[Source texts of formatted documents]

--------

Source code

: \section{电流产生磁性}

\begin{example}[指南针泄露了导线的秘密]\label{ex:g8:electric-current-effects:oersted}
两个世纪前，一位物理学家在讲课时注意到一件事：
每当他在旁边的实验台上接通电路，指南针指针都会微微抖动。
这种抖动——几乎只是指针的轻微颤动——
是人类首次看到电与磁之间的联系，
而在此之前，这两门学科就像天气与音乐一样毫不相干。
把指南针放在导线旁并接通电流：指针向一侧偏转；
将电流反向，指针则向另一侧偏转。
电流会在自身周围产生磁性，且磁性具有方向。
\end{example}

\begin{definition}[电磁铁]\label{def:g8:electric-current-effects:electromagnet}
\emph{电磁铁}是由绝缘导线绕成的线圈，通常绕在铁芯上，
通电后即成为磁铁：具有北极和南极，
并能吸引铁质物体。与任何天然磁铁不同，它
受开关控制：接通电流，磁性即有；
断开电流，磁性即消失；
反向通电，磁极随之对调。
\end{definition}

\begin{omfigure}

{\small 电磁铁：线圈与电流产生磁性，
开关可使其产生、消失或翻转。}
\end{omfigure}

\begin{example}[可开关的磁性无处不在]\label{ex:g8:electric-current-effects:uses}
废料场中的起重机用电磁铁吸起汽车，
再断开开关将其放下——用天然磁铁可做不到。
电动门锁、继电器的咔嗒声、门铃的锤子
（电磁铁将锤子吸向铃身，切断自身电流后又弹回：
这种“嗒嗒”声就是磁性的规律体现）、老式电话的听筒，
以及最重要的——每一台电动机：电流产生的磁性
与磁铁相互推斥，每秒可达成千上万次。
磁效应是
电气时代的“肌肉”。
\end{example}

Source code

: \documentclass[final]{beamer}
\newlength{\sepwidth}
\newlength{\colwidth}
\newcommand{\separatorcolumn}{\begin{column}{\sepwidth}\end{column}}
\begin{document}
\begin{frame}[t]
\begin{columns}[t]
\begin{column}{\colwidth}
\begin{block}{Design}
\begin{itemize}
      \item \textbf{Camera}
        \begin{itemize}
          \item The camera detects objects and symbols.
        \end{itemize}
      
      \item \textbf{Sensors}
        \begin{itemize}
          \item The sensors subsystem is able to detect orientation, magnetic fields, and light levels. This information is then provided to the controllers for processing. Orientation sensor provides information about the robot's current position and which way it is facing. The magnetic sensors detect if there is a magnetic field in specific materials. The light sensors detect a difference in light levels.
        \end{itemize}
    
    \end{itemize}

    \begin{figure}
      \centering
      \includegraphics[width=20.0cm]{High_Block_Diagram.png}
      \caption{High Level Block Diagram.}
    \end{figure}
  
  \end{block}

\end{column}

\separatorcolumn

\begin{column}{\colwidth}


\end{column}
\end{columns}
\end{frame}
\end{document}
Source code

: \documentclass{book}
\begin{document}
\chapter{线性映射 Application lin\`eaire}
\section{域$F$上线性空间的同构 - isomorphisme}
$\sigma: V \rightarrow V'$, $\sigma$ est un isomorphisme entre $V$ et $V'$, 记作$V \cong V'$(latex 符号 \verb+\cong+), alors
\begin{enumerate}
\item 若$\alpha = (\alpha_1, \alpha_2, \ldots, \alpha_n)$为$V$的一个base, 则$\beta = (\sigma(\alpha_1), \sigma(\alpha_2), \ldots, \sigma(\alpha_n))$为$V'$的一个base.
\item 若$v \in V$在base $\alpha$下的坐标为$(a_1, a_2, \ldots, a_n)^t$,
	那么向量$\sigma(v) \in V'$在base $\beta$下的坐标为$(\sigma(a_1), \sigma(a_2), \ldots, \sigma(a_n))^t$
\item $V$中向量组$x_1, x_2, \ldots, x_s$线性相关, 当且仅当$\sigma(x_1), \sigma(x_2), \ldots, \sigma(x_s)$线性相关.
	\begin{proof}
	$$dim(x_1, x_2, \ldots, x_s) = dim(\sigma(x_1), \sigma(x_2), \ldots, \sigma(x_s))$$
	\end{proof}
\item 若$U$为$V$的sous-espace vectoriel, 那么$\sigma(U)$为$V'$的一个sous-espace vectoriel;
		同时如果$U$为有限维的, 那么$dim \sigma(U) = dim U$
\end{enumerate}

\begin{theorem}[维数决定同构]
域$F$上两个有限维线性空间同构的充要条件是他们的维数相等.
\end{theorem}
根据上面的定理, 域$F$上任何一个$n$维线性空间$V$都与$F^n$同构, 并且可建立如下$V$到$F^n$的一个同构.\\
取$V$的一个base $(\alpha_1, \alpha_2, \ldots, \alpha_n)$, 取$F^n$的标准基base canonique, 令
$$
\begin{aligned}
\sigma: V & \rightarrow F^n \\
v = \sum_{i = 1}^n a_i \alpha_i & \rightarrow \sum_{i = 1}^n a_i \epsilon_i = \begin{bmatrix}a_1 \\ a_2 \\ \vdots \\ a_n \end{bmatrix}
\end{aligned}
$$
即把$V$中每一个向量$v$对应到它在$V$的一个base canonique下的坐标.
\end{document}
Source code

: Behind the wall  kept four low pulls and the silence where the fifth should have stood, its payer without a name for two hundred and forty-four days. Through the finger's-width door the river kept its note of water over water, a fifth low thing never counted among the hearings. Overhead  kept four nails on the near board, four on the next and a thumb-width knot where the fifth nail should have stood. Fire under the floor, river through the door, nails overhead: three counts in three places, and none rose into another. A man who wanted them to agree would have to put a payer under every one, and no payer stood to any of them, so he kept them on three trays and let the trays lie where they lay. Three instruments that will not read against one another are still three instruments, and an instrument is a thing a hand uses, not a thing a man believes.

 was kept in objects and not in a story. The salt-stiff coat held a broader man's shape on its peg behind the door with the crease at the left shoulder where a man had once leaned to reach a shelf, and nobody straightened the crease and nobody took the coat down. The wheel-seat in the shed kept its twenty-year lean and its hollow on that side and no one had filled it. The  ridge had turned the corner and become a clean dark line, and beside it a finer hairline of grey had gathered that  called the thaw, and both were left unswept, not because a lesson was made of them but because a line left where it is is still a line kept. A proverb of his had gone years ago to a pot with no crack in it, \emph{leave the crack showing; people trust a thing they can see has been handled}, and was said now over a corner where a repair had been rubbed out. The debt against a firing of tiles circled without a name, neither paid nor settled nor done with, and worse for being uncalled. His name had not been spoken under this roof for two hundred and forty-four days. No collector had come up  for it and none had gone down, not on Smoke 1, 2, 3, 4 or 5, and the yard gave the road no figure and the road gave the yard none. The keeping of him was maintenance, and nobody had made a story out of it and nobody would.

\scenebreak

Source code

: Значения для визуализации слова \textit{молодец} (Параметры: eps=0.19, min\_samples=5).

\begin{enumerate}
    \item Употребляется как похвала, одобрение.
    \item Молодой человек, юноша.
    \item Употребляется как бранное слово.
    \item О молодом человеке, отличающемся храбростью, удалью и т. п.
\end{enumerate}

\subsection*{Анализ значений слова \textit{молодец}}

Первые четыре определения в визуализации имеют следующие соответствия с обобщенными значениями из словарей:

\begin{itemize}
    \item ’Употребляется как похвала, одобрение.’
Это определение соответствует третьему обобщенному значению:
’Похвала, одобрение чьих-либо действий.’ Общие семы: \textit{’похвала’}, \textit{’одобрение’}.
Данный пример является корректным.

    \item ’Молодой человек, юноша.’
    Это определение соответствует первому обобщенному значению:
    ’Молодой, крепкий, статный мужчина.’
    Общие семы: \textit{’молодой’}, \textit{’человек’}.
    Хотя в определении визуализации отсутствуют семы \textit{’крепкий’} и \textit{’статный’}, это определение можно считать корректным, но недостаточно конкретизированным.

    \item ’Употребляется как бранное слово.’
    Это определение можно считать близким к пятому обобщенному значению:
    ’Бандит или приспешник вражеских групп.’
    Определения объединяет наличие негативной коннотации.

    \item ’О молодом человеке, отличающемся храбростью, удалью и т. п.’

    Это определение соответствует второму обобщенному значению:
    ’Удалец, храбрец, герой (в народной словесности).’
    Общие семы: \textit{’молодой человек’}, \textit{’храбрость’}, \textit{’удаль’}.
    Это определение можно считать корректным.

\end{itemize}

--------

WHAT IS NEEDED >> Your answer should be a single number: how many lines in the data above include "слово"?

REPLY TO THE EXERCISE >> 2